The records:
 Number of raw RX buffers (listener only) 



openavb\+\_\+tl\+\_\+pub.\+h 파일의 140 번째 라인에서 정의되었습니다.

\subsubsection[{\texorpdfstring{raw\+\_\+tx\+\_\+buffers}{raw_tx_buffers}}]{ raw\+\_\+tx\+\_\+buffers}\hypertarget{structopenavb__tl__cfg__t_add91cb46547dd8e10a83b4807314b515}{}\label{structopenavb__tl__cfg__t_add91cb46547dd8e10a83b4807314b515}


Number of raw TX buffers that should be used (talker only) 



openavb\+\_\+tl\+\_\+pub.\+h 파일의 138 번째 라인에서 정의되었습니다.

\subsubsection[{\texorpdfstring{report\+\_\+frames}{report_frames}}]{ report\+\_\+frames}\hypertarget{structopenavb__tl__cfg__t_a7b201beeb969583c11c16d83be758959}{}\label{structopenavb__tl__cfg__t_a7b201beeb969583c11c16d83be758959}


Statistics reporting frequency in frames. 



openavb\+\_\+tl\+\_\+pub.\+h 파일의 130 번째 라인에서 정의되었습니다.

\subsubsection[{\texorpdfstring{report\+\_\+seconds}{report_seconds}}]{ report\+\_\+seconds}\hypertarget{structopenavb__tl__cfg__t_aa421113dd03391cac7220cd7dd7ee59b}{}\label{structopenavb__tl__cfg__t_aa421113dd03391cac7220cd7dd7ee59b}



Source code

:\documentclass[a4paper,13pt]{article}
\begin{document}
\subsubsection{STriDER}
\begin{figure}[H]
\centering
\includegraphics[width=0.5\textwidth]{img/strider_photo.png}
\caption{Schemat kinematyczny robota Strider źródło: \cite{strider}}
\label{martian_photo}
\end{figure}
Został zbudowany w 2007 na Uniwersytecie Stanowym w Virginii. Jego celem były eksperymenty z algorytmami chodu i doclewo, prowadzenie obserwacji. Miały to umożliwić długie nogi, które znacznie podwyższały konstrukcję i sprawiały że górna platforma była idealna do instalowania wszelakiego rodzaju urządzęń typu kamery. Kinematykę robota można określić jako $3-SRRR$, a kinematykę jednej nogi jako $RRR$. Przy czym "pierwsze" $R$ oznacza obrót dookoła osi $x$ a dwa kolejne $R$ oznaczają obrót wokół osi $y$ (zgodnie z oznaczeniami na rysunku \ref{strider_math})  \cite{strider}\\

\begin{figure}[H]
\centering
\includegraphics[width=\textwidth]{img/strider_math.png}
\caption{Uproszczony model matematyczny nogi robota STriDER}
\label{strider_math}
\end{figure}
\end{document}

Exercise prompt:
Once you find the line with "Statistics reporting frequency in frames." above, print it and every line after it up to and including the line with "kinematyczny robota Strider", exactly as written and nothing else.

Exercise output:
Statistics reporting frequency in frames. 



openavb\+\_\+tl\+\_\+pub.\+h 파일의 130 번째 라인에서 정의되었습니다.

\subsubsection[{\texorpdfstring{report\+\_\+seconds}{report_seconds}}]{ report\+\_\+seconds}\hypertarget{structopenavb__tl__cfg__t_aa421113dd03391cac7220cd7dd7ee59b}{}\label{structopenavb__tl__cfg__t_aa421113dd03391cac7220cd7dd7ee59b}



Source code

:\documentclass[a4paper,13pt]{article}
\begin{document}
\subsubsection{STriDER}
\begin{figure}[H]
\centering
\includegraphics[width=0.5\textwidth]{img/strider_photo.png}
\caption{Schemat kinematyczny robota Strider źródło: \cite{strider}}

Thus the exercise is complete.